Dort steht also, dass der Rundfunkbeitrag der funktionsgerechten Finanzausstattung des öffentlich-rechtlichen Rundfunks dient. Mit anderen Worten: Der Rundfunkbeitrag dient der Finanzierung der Infrastruktur des öffentlich-rechtlichen Rundfunks. Er soll so bemessen sein, dass die Funktionsfähigkeit dieser Infrastruktur gewährleistet ist. Hierin kommt die sog. "Bestandsgarantie" des öffentlich-rechtlichen Rundfunks zum Ausdruck.
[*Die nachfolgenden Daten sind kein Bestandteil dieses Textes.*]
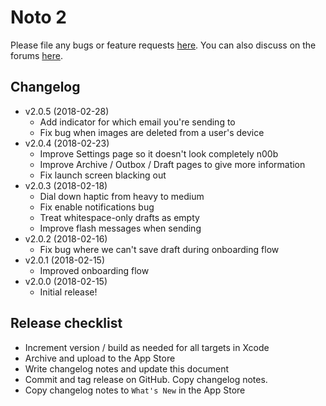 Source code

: # Noto 2

Please file any bugs or feature requests [here](https://github.com/noto-app/org/issues). You can also discuss on the forums [here](https://groups.google.com/forum/#!forum/noto-app).

## Changelog
- v2.0.5 (2018-02-28)
  - Add indicator for which email you're sending to
  - Fix bug when images are deleted from a user's device
- v2.0.4 (2018-02-23)
  - Improve Settings page so it doesn't look completely n00b
  - Improve Archive / Outbox / Draft pages to give more information
  - Fix launch screen blacking out
- v2.0.3 (2018-02-18)
  - Dial down haptic from heavy to medium
  - Fix enable notifications bug
  - Treat whitespace-only drafts as empty
  - Improve flash messages when sending
- v2.0.2 (2018-02-16)
  - Fix bug where we can't save draft during onboarding flow
- v2.0.1 (2018-02-15)
  - Improved onboarding flow
- v2.0.0 (2018-02-15)
  - Initial release!

## Release checklist
- Increment version / build as needed for all targets in Xcode
- Archive and upload to the App Store
- Write changelog notes and update this document
- Commit and tag release on GitHub. Copy changelog notes.
- Copy changelog notes to ```What's New``` in the App Store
Die "Gesamtveranstaltung Rundfunk" bezeichnet nicht das Programmangebot des öffentlich-rechtlichen Rundfunks (dies wollen sie uns jedoch weis machen!), sondern die Infrastruktur des öffentlich-rechtlichen Rundfunks, die mit dem Rundfunkbeitrag finanziert werden soll. Die Infrastruktur des öffentlich-rechtlichen Rundfunks besteht aus den Sendeanstalten, den Produktionsgesellschaften, die die Tochtergesellschaften der Sendeanstalten sind, den Medienaufsichtsanstalten und dem Beitragsservice, der das Beitragsaufkommen des öffentlich-rechtlichen Rundfunks in seiner Gesamtheit verwalten soll. Der Rundfunkbeitrag hat also -wie es ganz klar durch das Gesetz zum Ausdruck gebraucht wird- keine Entgeltfunktion, sondern Finanzierungsfunktion. Der Rechtsgrund des Rundfunkbeitrages ist also die Abgeltung einer öffentlichen Last, die in der Finanzierung der Infrastruktur des öffentlich-rechtlichen Rundfunks als Bestandteil der Infrastruktur eines öffentlichen Gemeinwesens besteht. Damit ist unerheblich, dass der Rundfunkbeitrag nicht in den allgemeinen Landeshaushalt fließt, sondern in einen Sonderhaushalt, da dieser Sonderhaushalt ebenfalls Teil eines öffentlichen Gemeinwesens ist (§ 3 AO). Steuern haben als öffentliche Abgabe die Funktion, die Infrastruktur eines öffentlichen Gemeinwesens zu finanzieren, sie haben also Finanzierungsfunktion, jedoch keine Entgeltfunktion.
Zu guter Letzt: Sofern der Bayerische Verfassungsgerichtshof zu dem Ergebnis kommt, dass jede Person (also die Allgemeinheit) im Einwirkungsbereich des öffentlich-rechtlichen Rundfunks Finanzierungsverantwortung für diesen trägt, so liegt er mit dieser Überlegung richtig, weil der öffentlich-rechtliche Rundfunk nach § 2 Absatz 1 Satz 1 RStV die
für die Allgemeinheit bestimmte Veranstaltung ist und der öffentlich-rechtliche Rundfunk deshalb Teil der Infrastruktur des öffentlichen Gemeinwesens ist. Das Mittel zur Finanzierung der Infrastruktur eines öffentlichen Gemeinwesens ist die Steuer.